WASHINGTON - With apologies to Mark Twain, reports of the death of the Pap smear are premature.
Yes, new research suggests a test for the HPV virus that causes cervical cancer may replace the old-fashioned Pap one day as that cancer's primary screening tool. But even enthusiasts say it will take years of additional research to make such a big switch.
For now, a new trend is the Pap-plus - both a Pap and an HPV test - to improve screening accuracy. But government researchers issued a caution this month: Nearly one in 10 women over age 30 who get the combo test learns they have HPV even though their Paps show no cancer or even precancerous cells. They'll need repeat checkups, and maybe more in-depth testing, to tease out who's really at risk.
What makes the issue confusing is that women's bodies very often clear an HPV infection on their own, without lasting harm, but it can take a year. The younger the woman, the more likely that HPV is going to be transient.
"One HPV test does not tell you very much. Two consecutive HPV tests are what you need," says Debbie Saslow of the American Cancer Society, who fields phone calls from women frightened by the test mismatch.
"Right now we're, I think, in quite a state of flux," adds Dr. George Sawaya of the University of California, San Francisco, who worries that women aren't being educated enough about the pros and cons of their test options. "We are very thoughtful in telling them how we believe it can add to their care versus how it may be complicating."
Add the still-to-come impact of the new HPV vaccine and one thing is clear, the days of simple one-size-fits-all advice on cervical cancer screening are ending - and women will need to be savvy to realize the newer technology's biggest benefits.
Cervical cancer will strike just over 11,000 U.S. women this year and kill 3,870, the cancer society predicts. Pap tests are credited with cutting death rates in half since the 1970s, because they can spot precancerous cells in time to remove them and prevent invasive cancer.

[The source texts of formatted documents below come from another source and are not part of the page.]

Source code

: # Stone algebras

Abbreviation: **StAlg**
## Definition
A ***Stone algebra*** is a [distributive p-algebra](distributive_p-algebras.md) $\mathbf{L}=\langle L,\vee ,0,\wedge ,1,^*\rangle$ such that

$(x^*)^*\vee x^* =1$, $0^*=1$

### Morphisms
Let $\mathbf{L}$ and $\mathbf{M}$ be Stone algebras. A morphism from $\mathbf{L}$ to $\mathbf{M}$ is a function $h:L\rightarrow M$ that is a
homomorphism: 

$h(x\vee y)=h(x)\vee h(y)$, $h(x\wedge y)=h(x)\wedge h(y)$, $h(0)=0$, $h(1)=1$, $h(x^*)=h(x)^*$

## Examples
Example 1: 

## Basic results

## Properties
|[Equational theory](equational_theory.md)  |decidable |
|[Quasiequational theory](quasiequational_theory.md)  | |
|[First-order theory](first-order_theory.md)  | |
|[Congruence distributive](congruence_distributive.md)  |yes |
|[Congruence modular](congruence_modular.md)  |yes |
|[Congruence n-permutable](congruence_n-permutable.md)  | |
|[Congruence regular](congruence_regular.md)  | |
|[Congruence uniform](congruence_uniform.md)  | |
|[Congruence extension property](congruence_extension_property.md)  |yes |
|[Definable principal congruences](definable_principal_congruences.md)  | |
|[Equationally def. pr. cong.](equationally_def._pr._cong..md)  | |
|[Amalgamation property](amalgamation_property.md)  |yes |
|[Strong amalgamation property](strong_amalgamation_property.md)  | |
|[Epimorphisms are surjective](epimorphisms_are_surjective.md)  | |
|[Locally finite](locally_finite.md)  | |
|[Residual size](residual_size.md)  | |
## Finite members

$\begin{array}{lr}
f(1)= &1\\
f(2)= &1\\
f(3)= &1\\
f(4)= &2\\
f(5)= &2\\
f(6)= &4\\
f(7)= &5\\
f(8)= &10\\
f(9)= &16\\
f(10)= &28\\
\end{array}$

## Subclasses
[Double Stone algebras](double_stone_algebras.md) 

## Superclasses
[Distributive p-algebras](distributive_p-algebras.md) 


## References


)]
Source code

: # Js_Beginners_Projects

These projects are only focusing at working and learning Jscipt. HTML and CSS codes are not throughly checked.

HPV, or human papillomavirus, is a common sexually transmitted disease. Some of HPV's dozens of strains can cause cervical cancer if a woman remains infected for a long time - more than a year, according to research in this month's Journal of the National Cancer Institute. The HPV test is designed to detect most of the worst strains, using the same cells scraped from the cervix as a Pap does, to signal who's at high or low risk.
Neither test is perfect. Paps can miss cancer signs, which is why women are urged to get them every one to three years. Cervical cancer grows so slowly that an abnormality missed at one checkup can still be caught next time.
Also, roughly four million of the 60 million annual Pap tests in the United States appear abnormal but not clearly dangerous. An HPV test that finds no virus gives peace of mind that nothing's wrong, a crucial use of that test.
A positive HPV test detects that virus is present but can't measure duration of infection or actual abnormalities on the cervix, which require more in-depth follow-up testing.
"There's absolutely a tradeoff," says Dr. Diane Solomon of the National Cancer Institute. "There's that balance between wanting to identify . . . young women at risk, but not overtreat."
Yet the HPV test's extra sensitivity, casting a wider net for who's at risk, is precisely what has researchers around the world furiously studying it as a potential replacement for the Pap. A list of studies in the last six months have made headlines by finding a stand-alone HPV test more accurate than a Pap at identifying women with cancer or pre-cancer - almost twice as accurate, in one study.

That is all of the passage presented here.